The first organic vineyard that Coturri managed was Dos Limones Vineyard, owned by Myron Freiberg, in 1974. Coturri founded Enterprise Vineyard Management in 1979 and is chief executive officer. In 1983, Coturri planted Cabernet Sauvignon on 40 acres of property owned by Robert Kamen, organically. After a third of Kamen's vines died because of fire-damaged irrigation equipment, Coturri replanted the vineyard with more Cabernet Sauvignon, in addition to Cabernet Franc, Merlot, Petit Verdot and Syrah. In 2013, Coturri oversaw the replanting for the Mayacamas Vineyards. That same year, the Moon Mountain District AVA was certified as an American Viticultural Area. Coturri has been recognized for helping with the certification. Of the 1,500 acres of vineyards in the AVA, Coturri manages 400 acres. He planted the initial vineyards for John Lasseter's winery, Lasseter Family Winery.
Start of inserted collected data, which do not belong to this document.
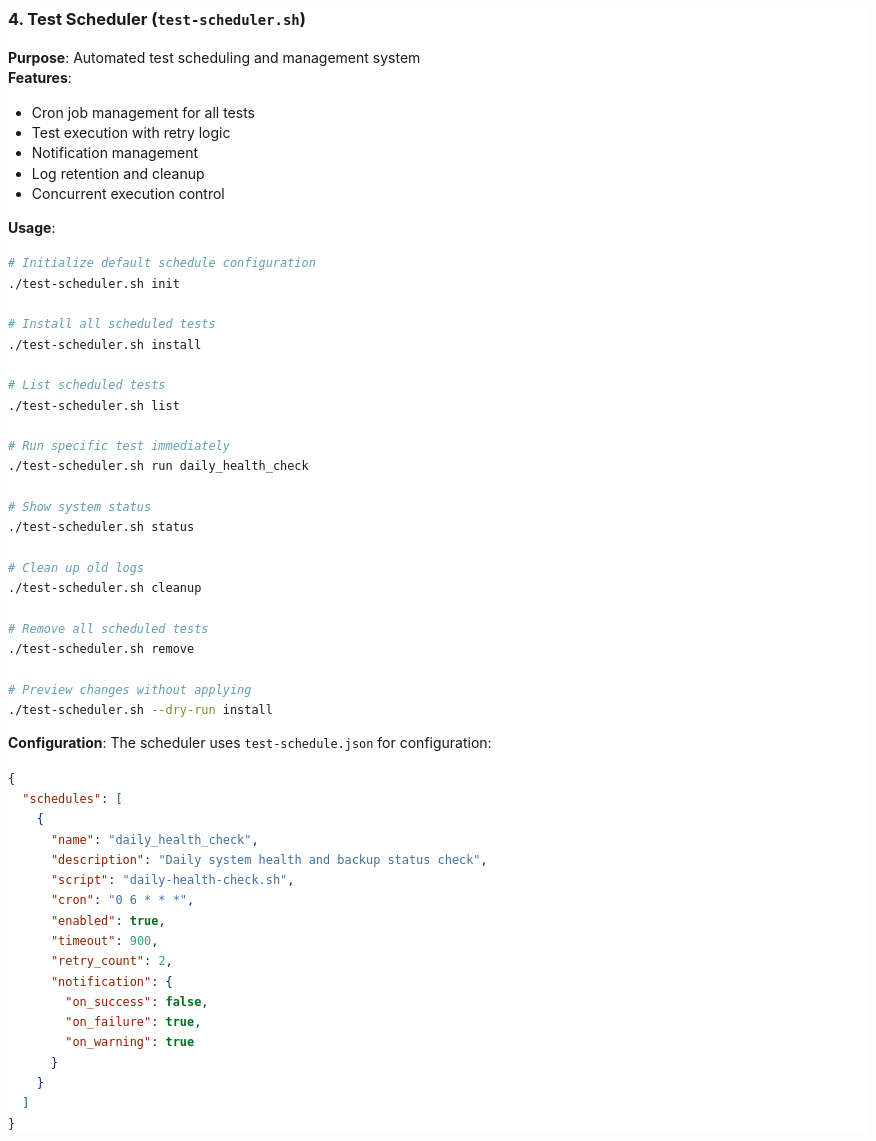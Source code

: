 ### 4. Test Scheduler (`test-scheduler.sh`)

**Purpose**: Automated test scheduling and management system  
**Features**:
- Cron job management for all tests
- Test execution with retry logic
- Notification management
- Log retention and cleanup
- Concurrent execution control

**Usage**:
```bash
# Initialize default schedule configuration
./test-scheduler.sh init

# Install all scheduled tests
./test-scheduler.sh install

# List scheduled tests
./test-scheduler.sh list

# Run specific test immediately
./test-scheduler.sh run daily_health_check

# Show system status
./test-scheduler.sh status

# Clean up old logs
./test-scheduler.sh cleanup

# Remove all scheduled tests
./test-scheduler.sh remove

# Preview changes without applying
./test-scheduler.sh --dry-run install
```

**Configuration**: The scheduler uses `test-schedule.json` for configuration:
```json
{
  "schedules": [
    {
      "name": "daily_health_check",
      "description": "Daily system health and backup status check",
      "script": "daily-health-check.sh",
      "cron": "0 6 * * *",
      "enabled": true,
      "timeout": 900,
      "retry_count": 2,
      "notification": {
        "on_success": false,
        "on_failure": true,
        "on_warning": true
      }
    }
  ]
}
```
As of 2016, Coturri manages 800 acres of vineyards. Clients include Bartholomew Park Winery, Landmark Vineyards, Laurel Glen Vineyard, Bedrock Wine Co., Amapola Creek, Harlan Estate, and Moon Mountain Vineyard.

===Wine production===
====Winery Sixteen 600====

Coturri co-operates Winery Sixteen 600 with his sons, Sam and Max. Winery Sixteen 600 produces "terroir-driven single-vineyard wines." The winery produces wines from Coturri's home vineyard and additional vineyards that Coturri manages. In 2012, the winery produced 700 cases. Varietals include Syrah, Cabernet Sauvignon, Sauvignon Blanc, Viognier, Grenache, and estate grown Zinfandel. They have a tasting room in downtown Sonoma. The winery has limited distribution, with wines being available at local restaurants in Sonoma, California and the Lake Tahoe area. The wine label used on the bottles was designed by Stanley Mouse.

====Coturri Winery====

In 1979, Coturri co-founded Coturri Winery with brother, Tony and their father, Harry. Today, Tony is the winemaker. They produce small lot natural wines using estate grapes on Sonoma Mountain. They produce primarily red wines.

===Olive oil===

Coturri also co-produces an olive oil which is made with fruit from organic Italian olive trees planted on Coturri's home property. Coturri, alongside Lorenzo Petroni and Robert Cannard, imported thousands of trees. They were some of the first people in California to import and plant olive trees from Italy. Coturri and his wife, Arden Kremer, produce the olive oil, producing approximately 30 to 60 gallons annually.

==Recognition==

Coturri was named an honorary chair for Sonoma Wine Country Weekend in 2013. In 2016, Coturri was recognized for his water conservation practices by the Golden Gate Salmon Association.

==Personal life==

Coturri resides in Sonoma, California. He is married to olive oil specialist and producer Arden Kremer. The couple have two sons, Sam and Max.